This week, the Mono Supervisors, citizens of June Lake and Mammoth Lakes, and Ski Area CEO Rusty Gregory have all talked a lot about the new Ski Area management team, the future of June Mountain and the Main Lodge land trade. An often unheard voice, that of the Forest Service, was also heard.
At The Supervisors’ meeting, Mammoth-Mono Lake Ranger Jon Regelbrugge, stood up to say he thought it was time to make the Forest Service position on the issues known. He said the agency was dismayed, like everyone else, when last year Rusty Gregory announced the closure of June Mountain. Regelbrugge said, “We issued a letter of non-compliance to Mammoth Mountain.”
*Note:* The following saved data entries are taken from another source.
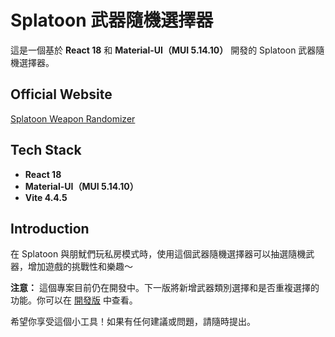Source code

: # Splatoon 武器隨機選擇器

這是一個基於 **React 18** 和 **Material-UI（MUI 5.14.10）** 開發的 Splatoon 武器隨機選擇器。

## Official Website

[Splatoon Weapon Randomizer](https://splatoon-weapon-randomizer.vercel.app/)

## Tech Stack

- **React 18**
- **Material-UI（MUI 5.14.10）**
- **Vite 4.4.5**

## Introduction

在 Splatoon 與朋魷們玩私房模式時，使用這個武器隨機選擇器可以抽選隨機武器，增加遊戲的挑戰性和樂趣～

**注意：** 這個專案目前仍在開發中。下一版將新增武器類別選擇和是否重複選擇的功能。你可以在 [開發版](https://splatoon-weapon-randomizer-git-vickydevelop-brownrice-02.vercel.app/) 中查看。

希望你享受這個小工具！如果有任何建議或問題，請隨時提出。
He said the Forest Service investigated the situation. He said they found that what Rusty Gregory had said was true – that the Mountain was in violation of their loan covenants related to the financial problems at June Mountain. The District Ranger said the banks saw Mammoth Mountain as highly leveraged and at risk.
Regelbrugge said the Forest Service has worked with the Mountain to encourage the operation of June Mountain. He said, “We believe they are moving in that direction.” He said that the Forest Service believes they will replace Chair 1 at June Mountain. He said that would be relatively simple to approve. More complicated but necessary is the increase of snowmaking. Regelbrugge told the audience that Mammoth Mountain has told the Forest Service that they will submit proposals for both projects in January of 2014. He said the Forest Service understands the importance of ski area success to the County.
Regelbrugge also said that the Forest Service sees the land trade at the Main Lodge as in the public interest. He said the parcel is already encumbered by Ski Area development and is not available for other uses. He added that the land trade will allow the Forest Service to acquire lands they feel are beneficial to the American public. One of those parcels sits near Mono Lake.
He said the pending legislation on this issue is needed. Assuming the Forest Service receives authority to proceed with the land trade, Regelbrugge said it could take two to five years.
Some June Lake residents used the pending lade trade to pressure Rusty Gregory to re-open and improve June Mountain. Supervisor Tim Alpers openly said that before he took his seat on the Board, he, like other residents, called Senator Feinstein’s office to make her aware that June Mountain had closed and the possible impacts.
Alpers added that since then he has become convinced that June Mountain will reopen and that Mammoth Mountain will follow through with the development of June Mountain as a complimentary ski area. Some June Lake residents remain skeptical and say they want to see action in the place of promises.